→ WORK TASK
Extract each line holding the word "user" from the entries.

→ Items from a dataset
※

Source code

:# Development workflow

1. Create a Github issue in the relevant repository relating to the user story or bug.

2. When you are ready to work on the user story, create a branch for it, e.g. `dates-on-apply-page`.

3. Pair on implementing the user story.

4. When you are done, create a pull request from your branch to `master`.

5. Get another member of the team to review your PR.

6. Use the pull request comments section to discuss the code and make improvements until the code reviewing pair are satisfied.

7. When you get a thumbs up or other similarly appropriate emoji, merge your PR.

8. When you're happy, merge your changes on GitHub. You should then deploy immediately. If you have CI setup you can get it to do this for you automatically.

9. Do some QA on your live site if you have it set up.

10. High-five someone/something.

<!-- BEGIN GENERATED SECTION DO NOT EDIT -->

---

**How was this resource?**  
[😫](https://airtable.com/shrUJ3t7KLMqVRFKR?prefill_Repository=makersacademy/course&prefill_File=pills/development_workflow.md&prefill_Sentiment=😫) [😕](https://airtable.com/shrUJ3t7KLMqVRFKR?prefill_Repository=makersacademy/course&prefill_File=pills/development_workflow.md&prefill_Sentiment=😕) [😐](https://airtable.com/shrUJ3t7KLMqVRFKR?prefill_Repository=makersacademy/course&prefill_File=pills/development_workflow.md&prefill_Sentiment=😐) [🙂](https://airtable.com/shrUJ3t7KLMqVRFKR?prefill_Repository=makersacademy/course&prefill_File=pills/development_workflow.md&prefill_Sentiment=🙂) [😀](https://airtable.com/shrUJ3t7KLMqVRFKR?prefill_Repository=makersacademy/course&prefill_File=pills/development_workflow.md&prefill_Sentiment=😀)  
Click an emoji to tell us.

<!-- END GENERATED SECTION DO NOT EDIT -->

※

→ TASK RESPONSE
1. Create a Github issue in the relevant repository relating to the user story or bug.
2. When you are ready to work on the user story, create a branch for it, e.g. `dates-on-apply-page`.
3. Pair on implementing the user story.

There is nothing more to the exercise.